Encore discrets chez nous, ils ne devraient pas tarder à frapper à nos portes. Apparus il y a une dizaine d’années aux Etats-Unis, les coachs d’intérieur essaiment. Mais qui sont-ils vraiment ces néodécorateurs ? Explications.

Le coach d’intérieur est le résultat d’une équation parfaite. Primo : à une époque – la nôtre – où le temps pour soi est à la fois perçu comme une denrée rare et un droit inaliénable, tout coach tombe à pic. Cet avatar du prof de gym particulier touche aujourd’hui à tous les secteurs possibles et imaginables (love coaching, business coaching, coaching parental…). Avec le même but : nous aider peu ou prou à optimaliser nos performances. Vite et bien. Secundo : notre époque est tout entière tournée vers l’hédonisme et le bien-être. Et s’il est un endroit où cette tendance s’incarne ostensiblement, c’est bien la maison : aujourd’hui, le foyer est plus que jamais pensé pour être le plus convivial et le plus esthétique possible.

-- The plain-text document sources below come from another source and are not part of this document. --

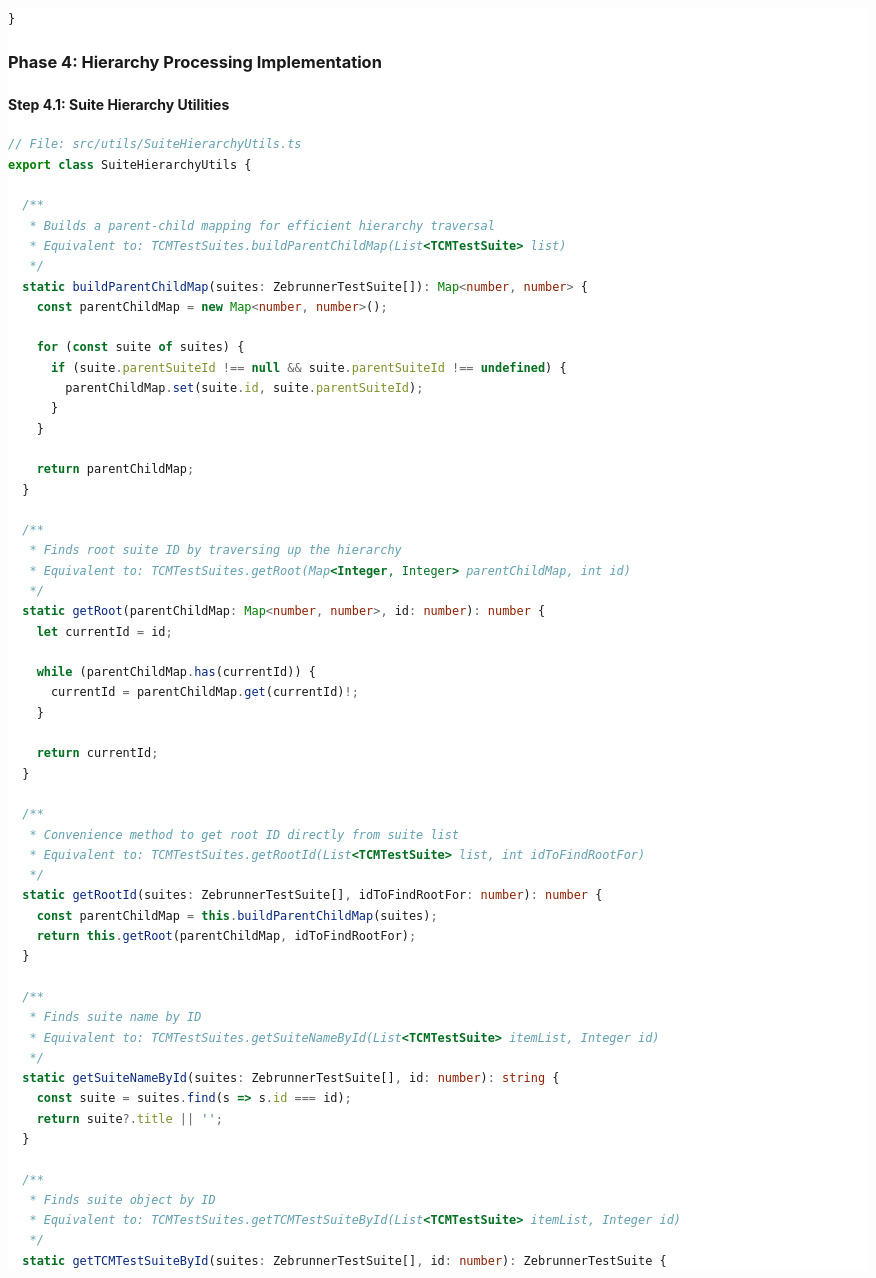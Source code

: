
 ```typescript
}
```

### Phase 4: Hierarchy Processing Implementation

#### Step 4.1: Suite Hierarchy Utilities
```typescript
// File: src/utils/SuiteHierarchyUtils.ts
export class SuiteHierarchyUtils {

  /**
   * Builds a parent-child mapping for efficient hierarchy traversal
   * Equivalent to: TCMTestSuites.buildParentChildMap(List<TCMTestSuite> list)
   */
  static buildParentChildMap(suites: ZebrunnerTestSuite[]): Map<number, number> {
    const parentChildMap = new Map<number, number>();

    for (const suite of suites) {
      if (suite.parentSuiteId !== null && suite.parentSuiteId !== undefined) {
        parentChildMap.set(suite.id, suite.parentSuiteId);
      }
    }

    return parentChildMap;
  }

  /**
   * Finds root suite ID by traversing up the hierarchy
   * Equivalent to: TCMTestSuites.getRoot(Map<Integer, Integer> parentChildMap, int id)
   */
  static getRoot(parentChildMap: Map<number, number>, id: number): number {
    let currentId = id;

    while (parentChildMap.has(currentId)) {
      currentId = parentChildMap.get(currentId)!;
    }

    return currentId;
  }

  /**
   * Convenience method to get root ID directly from suite list
   * Equivalent to: TCMTestSuites.getRootId(List<TCMTestSuite> list, int idToFindRootFor)
   */
  static getRootId(suites: ZebrunnerTestSuite[], idToFindRootFor: number): number {
    const parentChildMap = this.buildParentChildMap(suites);
    return this.getRoot(parentChildMap, idToFindRootFor);
  }

  /**
   * Finds suite name by ID
   * Equivalent to: TCMTestSuites.getSuiteNameById(List<TCMTestSuite> itemList, Integer id)
   */
  static getSuiteNameById(suites: ZebrunnerTestSuite[], id: number): string {
    const suite = suites.find(s => s.id === id);
    return suite?.title || '';
  }

  /**
   * Finds suite object by ID
   * Equivalent to: TCMTestSuites.getTCMTestSuiteById(List<TCMTestSuite> itemList, Integer id)
   */
  static getTCMTestSuiteById(suites: ZebrunnerTestSuite[], id: number): ZebrunnerTestSuite {
```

Nous y sommes : pas le temps mais l’envie urgente d’un home sweet home qui vous corresponde ? Tapez coach déco, nous disent ces relookeurs d’un nouveau genre. Apparus, il y a une dizaine d’années, dans les pays anglo-saxons, ils sont déjà bien implantés en France. Inspirés par les émissions de télévision consacrées à la déco qui pullulent sur leurs chaînes (Changing Rooms sur BBC 1, Côté Maison sur France 3…), ces gourous du goût proposent de reproduire hors caméra ce qui rend ces programmes si attractifs : la fameuse séquence où l’on voit un quidam ébahi par la métamorphose que son appartement vient de subir avec un rien d’idée et de créativité.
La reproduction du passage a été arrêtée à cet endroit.